Print the records below from the first line through the line containing "Hill de 1957.", both included, word for word.

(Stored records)
--------------------------------------------------

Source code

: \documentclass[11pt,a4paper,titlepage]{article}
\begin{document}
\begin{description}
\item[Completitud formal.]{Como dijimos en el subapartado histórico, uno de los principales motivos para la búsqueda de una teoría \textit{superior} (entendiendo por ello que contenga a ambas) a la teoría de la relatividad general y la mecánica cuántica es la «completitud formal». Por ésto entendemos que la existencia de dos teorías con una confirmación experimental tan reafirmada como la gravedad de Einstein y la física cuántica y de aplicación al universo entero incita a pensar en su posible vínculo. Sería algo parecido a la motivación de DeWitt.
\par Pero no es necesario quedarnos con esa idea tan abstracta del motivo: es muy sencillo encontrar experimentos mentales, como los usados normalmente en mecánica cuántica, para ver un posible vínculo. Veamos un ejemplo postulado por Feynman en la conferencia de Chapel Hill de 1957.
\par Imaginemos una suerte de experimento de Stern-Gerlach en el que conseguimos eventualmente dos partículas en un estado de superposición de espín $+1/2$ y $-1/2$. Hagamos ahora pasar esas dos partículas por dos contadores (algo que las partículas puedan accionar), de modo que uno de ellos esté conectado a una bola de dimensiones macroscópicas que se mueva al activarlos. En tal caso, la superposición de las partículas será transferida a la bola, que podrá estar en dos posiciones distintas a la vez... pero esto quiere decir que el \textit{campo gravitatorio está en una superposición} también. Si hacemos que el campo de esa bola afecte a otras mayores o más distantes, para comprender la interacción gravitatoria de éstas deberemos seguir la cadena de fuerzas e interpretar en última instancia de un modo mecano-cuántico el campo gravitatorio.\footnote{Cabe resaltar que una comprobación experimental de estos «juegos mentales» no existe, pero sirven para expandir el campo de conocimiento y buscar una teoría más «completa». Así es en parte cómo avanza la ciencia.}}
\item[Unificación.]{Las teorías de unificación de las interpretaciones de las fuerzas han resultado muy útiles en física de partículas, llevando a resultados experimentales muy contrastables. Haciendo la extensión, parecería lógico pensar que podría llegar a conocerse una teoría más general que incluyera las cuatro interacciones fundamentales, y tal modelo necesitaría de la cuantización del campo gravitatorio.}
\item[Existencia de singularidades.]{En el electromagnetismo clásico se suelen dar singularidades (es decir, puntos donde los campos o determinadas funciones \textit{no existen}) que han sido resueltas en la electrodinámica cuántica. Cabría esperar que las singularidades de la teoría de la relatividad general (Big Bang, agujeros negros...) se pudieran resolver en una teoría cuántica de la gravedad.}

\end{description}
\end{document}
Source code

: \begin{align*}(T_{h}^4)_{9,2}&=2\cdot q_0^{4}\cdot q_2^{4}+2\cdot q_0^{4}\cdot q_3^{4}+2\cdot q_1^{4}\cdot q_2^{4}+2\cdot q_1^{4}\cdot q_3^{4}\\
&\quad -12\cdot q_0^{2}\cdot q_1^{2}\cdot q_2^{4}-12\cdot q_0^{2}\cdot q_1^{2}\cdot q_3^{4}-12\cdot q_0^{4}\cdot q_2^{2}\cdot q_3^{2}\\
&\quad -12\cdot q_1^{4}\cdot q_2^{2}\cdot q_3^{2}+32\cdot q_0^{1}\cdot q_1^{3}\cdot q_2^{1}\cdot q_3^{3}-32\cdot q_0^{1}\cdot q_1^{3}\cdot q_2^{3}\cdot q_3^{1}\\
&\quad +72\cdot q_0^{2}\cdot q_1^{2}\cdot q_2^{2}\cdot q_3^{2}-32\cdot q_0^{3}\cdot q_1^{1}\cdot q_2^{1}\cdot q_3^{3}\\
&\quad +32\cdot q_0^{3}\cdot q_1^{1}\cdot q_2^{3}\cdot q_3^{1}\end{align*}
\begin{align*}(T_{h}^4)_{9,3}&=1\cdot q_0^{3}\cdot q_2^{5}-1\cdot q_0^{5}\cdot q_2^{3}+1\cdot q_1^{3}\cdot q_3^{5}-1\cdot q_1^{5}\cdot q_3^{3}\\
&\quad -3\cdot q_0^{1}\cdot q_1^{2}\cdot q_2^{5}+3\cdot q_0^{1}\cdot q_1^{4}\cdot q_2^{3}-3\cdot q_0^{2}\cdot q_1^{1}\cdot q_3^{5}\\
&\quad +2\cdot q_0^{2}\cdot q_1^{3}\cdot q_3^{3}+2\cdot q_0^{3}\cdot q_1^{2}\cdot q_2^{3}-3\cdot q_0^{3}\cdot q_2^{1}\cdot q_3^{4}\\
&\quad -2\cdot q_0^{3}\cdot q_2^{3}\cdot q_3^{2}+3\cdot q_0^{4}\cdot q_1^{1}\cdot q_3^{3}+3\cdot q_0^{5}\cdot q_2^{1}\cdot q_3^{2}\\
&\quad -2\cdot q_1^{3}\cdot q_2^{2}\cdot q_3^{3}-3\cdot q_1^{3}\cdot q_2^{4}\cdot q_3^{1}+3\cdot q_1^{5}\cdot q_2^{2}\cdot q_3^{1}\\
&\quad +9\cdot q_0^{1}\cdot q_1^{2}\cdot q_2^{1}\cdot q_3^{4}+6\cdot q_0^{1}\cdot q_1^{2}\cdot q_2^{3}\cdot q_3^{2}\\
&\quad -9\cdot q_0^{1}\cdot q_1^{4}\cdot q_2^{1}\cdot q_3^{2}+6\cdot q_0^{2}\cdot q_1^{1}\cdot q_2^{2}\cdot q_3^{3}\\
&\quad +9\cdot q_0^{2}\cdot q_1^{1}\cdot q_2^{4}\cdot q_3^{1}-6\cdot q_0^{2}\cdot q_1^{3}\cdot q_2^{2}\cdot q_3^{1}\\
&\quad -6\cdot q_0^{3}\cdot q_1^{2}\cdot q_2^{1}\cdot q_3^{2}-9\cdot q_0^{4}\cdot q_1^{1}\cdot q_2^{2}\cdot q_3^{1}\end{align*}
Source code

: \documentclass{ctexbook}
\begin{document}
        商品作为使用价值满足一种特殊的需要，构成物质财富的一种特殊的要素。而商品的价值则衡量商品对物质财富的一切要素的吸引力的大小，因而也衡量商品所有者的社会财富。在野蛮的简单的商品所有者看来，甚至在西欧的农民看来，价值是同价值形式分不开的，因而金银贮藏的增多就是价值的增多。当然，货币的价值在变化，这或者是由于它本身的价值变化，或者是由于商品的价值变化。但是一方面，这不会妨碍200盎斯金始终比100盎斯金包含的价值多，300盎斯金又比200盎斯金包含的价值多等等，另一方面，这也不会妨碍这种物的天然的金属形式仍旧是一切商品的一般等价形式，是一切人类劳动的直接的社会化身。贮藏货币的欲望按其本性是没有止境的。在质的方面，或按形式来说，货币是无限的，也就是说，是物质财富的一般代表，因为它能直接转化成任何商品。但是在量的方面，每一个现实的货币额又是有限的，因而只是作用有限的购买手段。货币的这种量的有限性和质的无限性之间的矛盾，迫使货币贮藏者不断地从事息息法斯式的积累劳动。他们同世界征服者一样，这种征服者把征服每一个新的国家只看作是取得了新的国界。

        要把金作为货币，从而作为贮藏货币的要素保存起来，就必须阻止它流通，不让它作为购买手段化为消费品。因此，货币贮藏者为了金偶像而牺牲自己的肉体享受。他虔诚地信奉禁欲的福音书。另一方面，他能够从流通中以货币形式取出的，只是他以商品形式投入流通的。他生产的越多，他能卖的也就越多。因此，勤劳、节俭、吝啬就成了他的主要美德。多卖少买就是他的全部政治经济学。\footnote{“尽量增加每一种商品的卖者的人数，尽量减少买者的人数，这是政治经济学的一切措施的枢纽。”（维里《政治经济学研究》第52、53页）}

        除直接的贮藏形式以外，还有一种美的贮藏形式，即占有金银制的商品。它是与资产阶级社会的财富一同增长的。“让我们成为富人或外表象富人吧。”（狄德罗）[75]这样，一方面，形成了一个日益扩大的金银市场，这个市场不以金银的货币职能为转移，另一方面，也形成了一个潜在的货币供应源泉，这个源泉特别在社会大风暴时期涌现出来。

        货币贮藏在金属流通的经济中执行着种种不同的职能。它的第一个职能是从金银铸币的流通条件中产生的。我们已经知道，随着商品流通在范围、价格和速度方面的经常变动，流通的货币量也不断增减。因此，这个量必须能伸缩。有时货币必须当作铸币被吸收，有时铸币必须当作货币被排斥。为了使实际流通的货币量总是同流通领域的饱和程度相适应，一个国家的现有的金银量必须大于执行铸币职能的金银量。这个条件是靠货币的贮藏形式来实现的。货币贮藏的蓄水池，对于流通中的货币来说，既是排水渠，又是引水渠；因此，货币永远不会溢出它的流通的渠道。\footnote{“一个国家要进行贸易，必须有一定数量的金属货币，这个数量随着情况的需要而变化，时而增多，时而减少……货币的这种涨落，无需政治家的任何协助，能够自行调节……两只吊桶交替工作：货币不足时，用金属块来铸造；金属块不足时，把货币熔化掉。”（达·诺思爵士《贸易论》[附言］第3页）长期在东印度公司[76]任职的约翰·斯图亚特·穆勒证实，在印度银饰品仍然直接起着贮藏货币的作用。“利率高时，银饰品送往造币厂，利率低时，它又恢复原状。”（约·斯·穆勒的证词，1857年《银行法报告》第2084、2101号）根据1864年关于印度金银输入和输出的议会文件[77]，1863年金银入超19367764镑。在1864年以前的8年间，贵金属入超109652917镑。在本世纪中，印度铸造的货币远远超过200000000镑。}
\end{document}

--------------------------------------------------

## Answer below:
Source code

: \documentclass[11pt,a4paper,titlepage]{article}
\begin{document}
\begin{description}
\item[Completitud formal.]{Como dijimos en el subapartado histórico, uno de los principales motivos para la búsqueda de una teoría \textit{superior} (entendiendo por ello que contenga a ambas) a la teoría de la relatividad general y la mecánica cuántica es la «completitud formal». Por ésto entendemos que la existencia de dos teorías con una confirmación experimental tan reafirmada como la gravedad de Einstein y la física cuántica y de aplicación al universo entero incita a pensar en su posible vínculo. Sería algo parecido a la motivación de DeWitt.
\par Pero no es necesario quedarnos con esa idea tan abstracta del motivo: es muy sencillo encontrar experimentos mentales, como los usados normalmente en mecánica cuántica, para ver un posible vínculo. Veamos un ejemplo postulado por Feynman en la conferencia de Chapel Hill de 1957.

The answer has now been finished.